I got my copy of Work Hard. Be Nice. yesterday and decided I'd better plow through it as quickly as possible. It is a pleasant enough read, but doesn't answer many questions for me. I really need the next book about KIPP, which Mathews is working on, covering KIPP's expansion. This volume focuses on the early days, in fact it seems like most of the book is about the days when the KIPP founders, Mike Feinberg and Dave Levin, aren't even running a whole school.
They seem like great teachers, but there are lots of great teachers and reading about teachers is like reading about a rock band. A description of the performance only takes you so far. What makes their system work? You won't really learn that in this book. I was somewhat relieved that all the characters in the book are very familiar types. They aren't aliens. But then again, if they aren't so different than people I know, what explains KIPP's success?

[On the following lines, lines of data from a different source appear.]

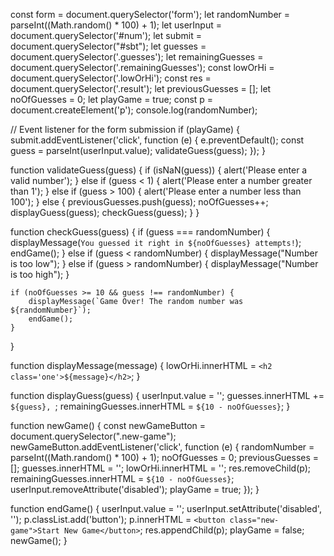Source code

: const form = document.querySelector('form');
let randomNumber = parseInt((Math.random() \* 100) + 1);
let userInput = document.querySelector('#num');
let submit = document.querySelector("#sbt");
let guesses = document.querySelector('.guesses');
let remainingGuesses = document.querySelector('.remainingGuesses');
const lowOrHi = document.querySelector('.lowOrHi');
const res = document.querySelector('.result');
let previousGuesses = [];
let noOfGuesses = 0;
let playGame = true;
const p = document.createElement('p');
console.log(randomNumber);

// Event listener for the form submission
if (playGame) {
submit.addEventListener('click', function (e) {
e.preventDefault();
const guess = parseInt(userInput.value);
validateGuess(guess);
});
}

function validateGuess(guess) {
if (isNaN(guess)) {
alert('Please enter a valid number');
} else if (guess < 1) {
alert('Please enter a number greater than 1');
} else if (guess > 100) {
alert('Please enter a number less than 100');
} else {
previousGuesses.push(guess);
noOfGuesses++;
displayGuess(guess);
checkGuess(guess);
}
}

function checkGuess(guess) {
if (guess === randomNumber) {
displayMessage(`You guessed it right in ${noOfGuesses} attempts!`);
endGame();
} else if (guess < randomNumber) {
displayMessage("Number is too low");
} else if (guess > randomNumber) {
displayMessage("Number is too high");
}

    if (noOfGuesses >= 10 && guess !== randomNumber) {
        displayMessage(`Game Over! The random number was ${randomNumber}`);
        endGame();
    }

}

function displayMessage(message) {
lowOrHi.innerHTML = `<h2 class='one'>${message}</h2>`;
}

function displayGuess(guess) {
userInput.value = '';
guesses.innerHTML += `${guess}, `;
remainingGuesses.innerHTML = `${10 - noOfGuesses}`;
}

function newGame() {
const newGameButton = document.querySelector(".new-game");
newGameButton.addEventListener('click', function (e) {
randomNumber = parseInt((Math.random() \* 100) + 1);
noOfGuesses = 0;
previousGuesses = [];
guesses.innerHTML = '';
lowOrHi.innerHTML = '';
res.removeChild(p);
remainingGuesses.innerHTML = `${10 - noOfGuesses}`;
userInput.removeAttribute('disabled');
playGame = true;
});
}

function endGame() {
userInput.value = '';
userInput.setAttribute('disabled', '');
p.classList.add('button');
p.innerHTML = `<button class="new-game">Start New Game</button>`;
res.appendChild(p);
playGame = false;
newGame();
}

It seems to me that Feinberg and Levin were the leading edge of educators that, from the beginning, accepted without dissonance that test scores were the measure of their success. Reading this book is helpful in getting into the headspace of this generation of reformers. This is the wave that stopped asking first "What is the purpose of school?" and just said "How can we get these scores up?" And they and their system thrive under that incentive, and then people like Jay Mathews have a clear benchmark for saying "these are the best schools."
Put in specific terms, Feinberg reminds me a lot of J.H., a former teacher at Feinstein. Same unstoppable macho mother-bear thing. Similar learning collaboration with an older female teacher, high standards, same big year-end trips, etc. The difference is J.H. didn't give a damn about test scores. Not that he was any less focused on his kids learning. He, and most of the rest of us, just didn't think the tests were very important or a necessarily valid measure of what our kids knew and were able to do. So our scores weren't as high as they could have been. I can imagine a test score focused J.H. Picturing that juggernaut is a little frightening, frankly. But I can see how it would work, and that's how I picture the genesis of KIPP.
Anyhow, I'm not worried about KIPP schools themselves. They seem like extreme data-driven parochial schools with ex-TFA-ers playing the role of highly energetic nuns. There are many, many worse things to be, especially if you're an urban middle school. I wouldn't send my kid there, but if my neighbor said "My kid got into the new KIPP school," I'd say "Good news!" Make of that what you will.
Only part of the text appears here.